[Collected data entries]
---+---

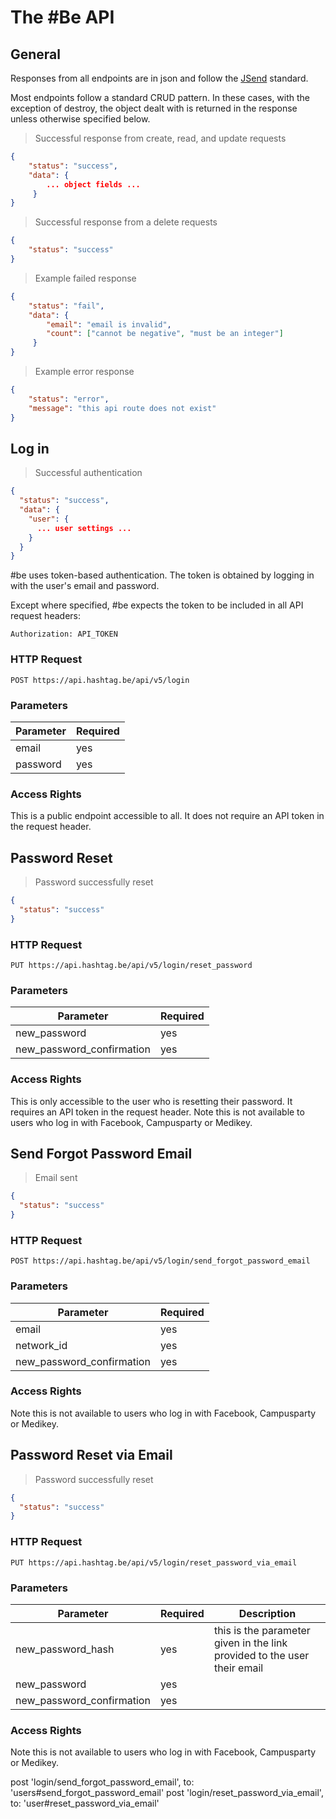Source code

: # The #Be API




## General

Responses from all endpoints are in json and follow the <a href="https://labs.omniti.com/labs/jsend">JSend</a> standard.

Most endpoints follow a standard CRUD pattern. In these cases, with the exception of destroy, the object dealt with is returned in the response unless otherwise specified below.

> Successful response from create, read, and update requests

```json
{
    "status": "success",
    "data": {
        ... object fields ...
     }
}
```

> Successful response from a delete requests

```json
{
    "status": "success"
}
```

> Example failed response

```json
{
    "status": "fail",
    "data": {
        "email": "email is invalid",
        "count": ["cannot be negative", "must be an integer"]
     }
}
```

> Example error response

```json
{
    "status": "error",
    "message": "this api route does not exist"
}
```




## Log in

> Successful authentication

```json
{
  "status": "success",
  "data": {
    "user": {
      ... user settings ...
    }  
  }
}
```

\#be uses token-based authentication. The token is obtained by logging in with the user's email and password.

Except where specified, \#be expects the token to be included in all API request headers:

`Authorization: API_TOKEN`

### HTTP Request

`POST https://api.hashtag.be/api/v5/login`

### Parameters

Parameter | Required
--------- | --------
email | yes
password | yes

### Access Rights

This is a public endpoint accessible to all. It does not require an API token in the request header.




## Password Reset

> Password successfully reset

```json
{
  "status": "success"
}
```

### HTTP Request

`PUT https://api.hashtag.be/api/v5/login/reset_password`

### Parameters

Parameter | Required
--------- | --------
new_password | yes
new_password_confirmation | yes

### Access Rights

This is only accessible to the user who is resetting their password. It requires an API token in the request header. Note this is not available to users who log in with Facebook, Campusparty or Medikey.




## Send Forgot Password Email

> Email sent

```json
{
  "status": "success"
}
```

### HTTP Request

`POST https://api.hashtag.be/api/v5/login/send_forgot_password_email`

### Parameters

Parameter | Required 
--------- | -------- 
email | yes 
network_id | yes
new_password_confirmation | yes

### Access Rights

Note this is not available to users who log in with Facebook, Campusparty or Medikey.




## Password Reset via Email

> Password successfully reset

```json
{
  "status": "success"
}
```

### HTTP Request

`PUT https://api.hashtag.be/api/v5/login/reset_password_via_email`

### Parameters

Parameter | Required | Description
--------- | -------- | -----------
new_password_hash | yes | this is the parameter given in the link provided to the user their email
new_password | yes |
new_password_confirmation | yes |

### Access Rights

Note this is not available to users who log in with Facebook, Campusparty or Medikey.





post 'login/send_forgot_password_email', to: 'users#send_forgot_password_email'
      post 'login/reset_password_via_email', to: 'user#reset_password_via_email'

---+---

What you will do: Give the data again exactly as it appears, but without any images.

Task result:
Source code

: # The #Be API




## General

Responses from all endpoints are in json and follow the <a href="https://labs.omniti.com/labs/jsend">JSend</a> standard.

Most endpoints follow a standard CRUD pattern. In these cases, with the exception of destroy, the object dealt with is returned in the response unless otherwise specified below.

> Successful response from create, read, and update requests

```json
{
    "status": "success",
    "data": {
        ... object fields ...
     }
}
```

> Successful response from a delete requests

```json
{
    "status": "success"
}
```

> Example failed response

```json
{
    "status": "fail",
    "data": {
        "email": "email is invalid",
        "count": ["cannot be negative", "must be an integer"]
     }
}
```

> Example error response

```json
{
    "status": "error",
    "message": "this api route does not exist"
}
```




## Log in

> Successful authentication

```json
{
  "status": "success",
  "data": {
    "user": {
      ... user settings ...
    }  
  }
}
```

\#be uses token-based authentication. The token is obtained by logging in with the user's email and password.

Except where specified, \#be expects the token to be included in all API request headers:

`Authorization: API_TOKEN`

### HTTP Request

`POST https://api.hashtag.be/api/v5/login`

### Parameters

Parameter | Required
--------- | --------
email | yes
password | yes

### Access Rights

This is a public endpoint accessible to all. It does not require an API token in the request header.




## Password Reset

> Password successfully reset

```json
{
  "status": "success"
}
```

### HTTP Request

`PUT https://api.hashtag.be/api/v5/login/reset_password`

### Parameters

Parameter | Required
--------- | --------
new_password | yes
new_password_confirmation | yes

### Access Rights

This is only accessible to the user who is resetting their password. It requires an API token in the request header. Note this is not available to users who log in with Facebook, Campusparty or Medikey.




## Send Forgot Password Email

> Email sent

```json
{
  "status": "success"
}
```

### HTTP Request

`POST https://api.hashtag.be/api/v5/login/send_forgot_password_email`

### Parameters

Parameter | Required 
--------- | -------- 
email | yes 
network_id | yes
new_password_confirmation | yes

### Access Rights

Note this is not available to users who log in with Facebook, Campusparty or Medikey.




## Password Reset via Email

> Password successfully reset

```json
{
  "status": "success"
}
```

### HTTP Request

`PUT https://api.hashtag.be/api/v5/login/reset_password_via_email`

### Parameters

Parameter | Required | Description
--------- | -------- | -----------
new_password_hash | yes | this is the parameter given in the link provided to the user their email
new_password | yes |
new_password_confirmation | yes |

### Access Rights

Note this is not available to users who log in with Facebook, Campusparty or Medikey.





post 'login/send_forgot_password_email', to: 'users#send_forgot_password_email'
      post 'login/reset_password_via_email', to: 'user#reset_password_via_email'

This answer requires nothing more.